Transcribe each entry exactly, without pictures.
Start of EXTRACTED MATERIAL
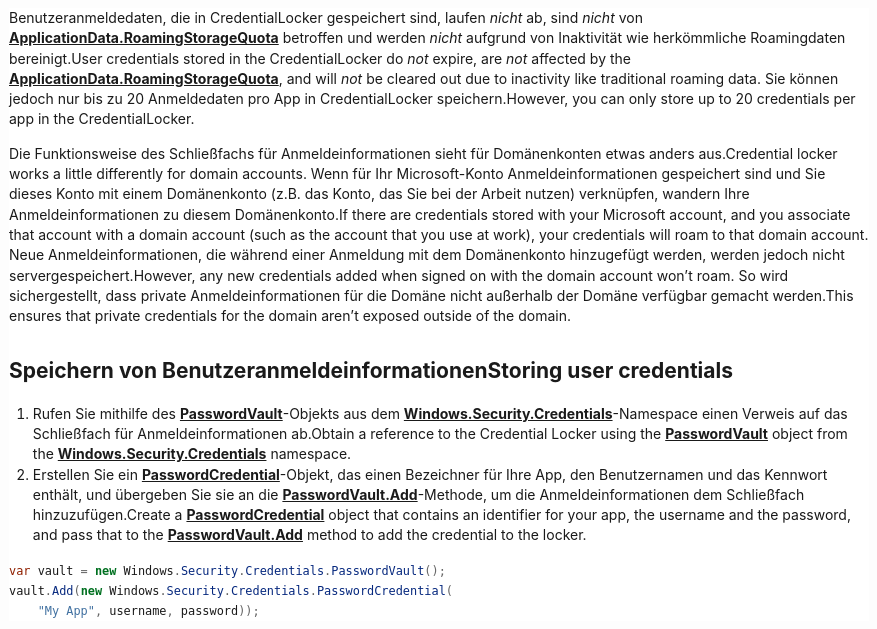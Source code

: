 <span data-ttu-id="42a2c-110">Benutzeranmeldedaten, die in CredentialLocker gespeichert sind, laufen *nicht* ab, sind *nicht* von [**ApplicationData.RoamingStorageQuota**](https://msdn.microsoft.com/library/windows/apps/br241625) betroffen und werden *nicht* aufgrund von Inaktivität wie herkömmliche Roamingdaten bereinigt.</span><span class="sxs-lookup"><span data-stu-id="42a2c-110">User credentials stored in the CredentialLocker do *not* expire, are *not* affected by the [**ApplicationData.RoamingStorageQuota**](https://msdn.microsoft.com/library/windows/apps/br241625), and will *not* be cleared out due to inactivity like traditional roaming data.</span></span> <span data-ttu-id="42a2c-111">Sie können jedoch nur bis zu 20 Anmeldedaten pro App in CredentialLocker speichern.</span><span class="sxs-lookup"><span data-stu-id="42a2c-111">However, you can only store up to 20 credentials per app in the CredentialLocker.</span></span>

<span data-ttu-id="42a2c-112">Die Funktionsweise des Schließfachs für Anmeldeinformationen sieht für Domänenkonten etwas anders aus.</span><span class="sxs-lookup"><span data-stu-id="42a2c-112">Credential locker works a little differently for domain accounts.</span></span> <span data-ttu-id="42a2c-113">Wenn für Ihr Microsoft-Konto Anmeldeinformationen gespeichert sind und Sie dieses Konto mit einem Domänenkonto (z.B. das Konto, das Sie bei der Arbeit nutzen) verknüpfen, wandern Ihre Anmeldeinformationen zu diesem Domänenkonto.</span><span class="sxs-lookup"><span data-stu-id="42a2c-113">If there are credentials stored with your Microsoft account, and you associate that account with a domain account (such as the account that you use at work), your credentials will roam to that domain account.</span></span> <span data-ttu-id="42a2c-114">Neue Anmeldeinformationen, die während einer Anmeldung mit dem Domänenkonto hinzugefügt werden, werden jedoch nicht servergespeichert.</span><span class="sxs-lookup"><span data-stu-id="42a2c-114">However, any new credentials added when signed on with the domain account won’t roam.</span></span> <span data-ttu-id="42a2c-115">So wird sichergestellt, dass private Anmeldeinformationen für die Domäne nicht außerhalb der Domäne verfügbar gemacht werden.</span><span class="sxs-lookup"><span data-stu-id="42a2c-115">This ensures that private credentials for the domain aren’t exposed outside of the domain.</span></span>

## <a name="storing-user-credentials"></a><span data-ttu-id="42a2c-116">Speichern von Benutzeranmeldeinformationen</span><span class="sxs-lookup"><span data-stu-id="42a2c-116">Storing user credentials</span></span>


1.  <span data-ttu-id="42a2c-117">Rufen Sie mithilfe des [**PasswordVault**](https://msdn.microsoft.com/library/windows/apps/br227081)-Objekts aus dem [**Windows.Security.Credentials**](https://msdn.microsoft.com/library/windows/apps/br227089)-Namespace einen Verweis auf das Schließfach für Anmeldeinformationen ab.</span><span class="sxs-lookup"><span data-stu-id="42a2c-117">Obtain a reference to the Credential Locker using the [**PasswordVault**](https://msdn.microsoft.com/library/windows/apps/br227081) object from the [**Windows.Security.Credentials**](https://msdn.microsoft.com/library/windows/apps/br227089) namespace.</span></span>
2.  <span data-ttu-id="42a2c-118">Erstellen Sie ein [**PasswordCredential**](https://msdn.microsoft.com/library/windows/apps/br227061)-Objekt, das einen Bezeichner für Ihre App, den Benutzernamen und das Kennwort enthält, und übergeben Sie sie an die [**PasswordVault.Add**](https://msdn.microsoft.com/library/windows/apps/hh701231)-Methode, um die Anmeldeinformationen dem Schließfach hinzuzufügen.</span><span class="sxs-lookup"><span data-stu-id="42a2c-118">Create a [**PasswordCredential**](https://msdn.microsoft.com/library/windows/apps/br227061) object that contains an identifier for your app, the username and the password, and pass that to the [**PasswordVault.Add**](https://msdn.microsoft.com/library/windows/apps/hh701231) method to add the credential to the locker.</span></span>

```cs
var vault = new Windows.Security.Credentials.PasswordVault();
vault.Add(new Windows.Security.Credentials.PasswordCredential(
    "My App", username, password));
```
End of EXTRACTED MATERIAL
*TASK RESPONSE*.
Source code

: <span data-ttu-id="42a2c-110">Benutzeranmeldedaten, die in CredentialLocker gespeichert sind, laufen *nicht* ab, sind *nicht* von [**ApplicationData.RoamingStorageQuota**](https://msdn.microsoft.com/library/windows/apps/br241625) betroffen und werden *nicht* aufgrund von Inaktivität wie herkömmliche Roamingdaten bereinigt.</span><span class="sxs-lookup"><span data-stu-id="42a2c-110">User credentials stored in the CredentialLocker do *not* expire, are *not* affected by the [**ApplicationData.RoamingStorageQuota**](https://msdn.microsoft.com/library/windows/apps/br241625), and will *not* be cleared out due to inactivity like traditional roaming data.</span></span> <span data-ttu-id="42a2c-111">Sie können jedoch nur bis zu 20 Anmeldedaten pro App in CredentialLocker speichern.</span><span class="sxs-lookup"><span data-stu-id="42a2c-111">However, you can only store up to 20 credentials per app in the CredentialLocker.</span></span>

<span data-ttu-id="42a2c-112">Die Funktionsweise des Schließfachs für Anmeldeinformationen sieht für Domänenkonten etwas anders aus.</span><span class="sxs-lookup"><span data-stu-id="42a2c-112">Credential locker works a little differently for domain accounts.</span></span> <span data-ttu-id="42a2c-113">Wenn für Ihr Microsoft-Konto Anmeldeinformationen gespeichert sind und Sie dieses Konto mit einem Domänenkonto (z.B. das Konto, das Sie bei der Arbeit nutzen) verknüpfen, wandern Ihre Anmeldeinformationen zu diesem Domänenkonto.</span><span class="sxs-lookup"><span data-stu-id="42a2c-113">If there are credentials stored with your Microsoft account, and you associate that account with a domain account (such as the account that you use at work), your credentials will roam to that domain account.</span></span> <span data-ttu-id="42a2c-114">Neue Anmeldeinformationen, die während einer Anmeldung mit dem Domänenkonto hinzugefügt werden, werden jedoch nicht servergespeichert.</span><span class="sxs-lookup"><span data-stu-id="42a2c-114">However, any new credentials added when signed on with the domain account won’t roam.</span></span> <span data-ttu-id="42a2c-115">So wird sichergestellt, dass private Anmeldeinformationen für die Domäne nicht außerhalb der Domäne verfügbar gemacht werden.</span><span class="sxs-lookup"><span data-stu-id="42a2c-115">This ensures that private credentials for the domain aren’t exposed outside of the domain.</span></span>

## <a name="storing-user-credentials"></a><span data-ttu-id="42a2c-116">Speichern von Benutzeranmeldeinformationen</span><span class="sxs-lookup"><span data-stu-id="42a2c-116">Storing user credentials</span></span>


1.  <span data-ttu-id="42a2c-117">Rufen Sie mithilfe des [**PasswordVault**](https://msdn.microsoft.com/library/windows/apps/br227081)-Objekts aus dem [**Windows.Security.Credentials**](https://msdn.microsoft.com/library/windows/apps/br227089)-Namespace einen Verweis auf das Schließfach für Anmeldeinformationen ab.</span><span class="sxs-lookup"><span data-stu-id="42a2c-117">Obtain a reference to the Credential Locker using the [**PasswordVault**](https://msdn.microsoft.com/library/windows/apps/br227081) object from the [**Windows.Security.Credentials**](https://msdn.microsoft.com/library/windows/apps/br227089) namespace.</span></span>
2.  <span data-ttu-id="42a2c-118">Erstellen Sie ein [**PasswordCredential**](https://msdn.microsoft.com/library/windows/apps/br227061)-Objekt, das einen Bezeichner für Ihre App, den Benutzernamen und das Kennwort enthält, und übergeben Sie sie an die [**PasswordVault.Add**](https://msdn.microsoft.com/library/windows/apps/hh701231)-Methode, um die Anmeldeinformationen dem Schließfach hinzuzufügen.</span><span class="sxs-lookup"><span data-stu-id="42a2c-118">Create a [**PasswordCredential**](https://msdn.microsoft.com/library/windows/apps/br227061) object that contains an identifier for your app, the username and the password, and pass that to the [**PasswordVault.Add**](https://msdn.microsoft.com/library/windows/apps/hh701231) method to add the credential to the locker.</span></span>

```cs
var vault = new Windows.Security.Credentials.PasswordVault();
vault.Add(new Windows.Security.Credentials.PasswordCredential(
    "My App", username, password));
```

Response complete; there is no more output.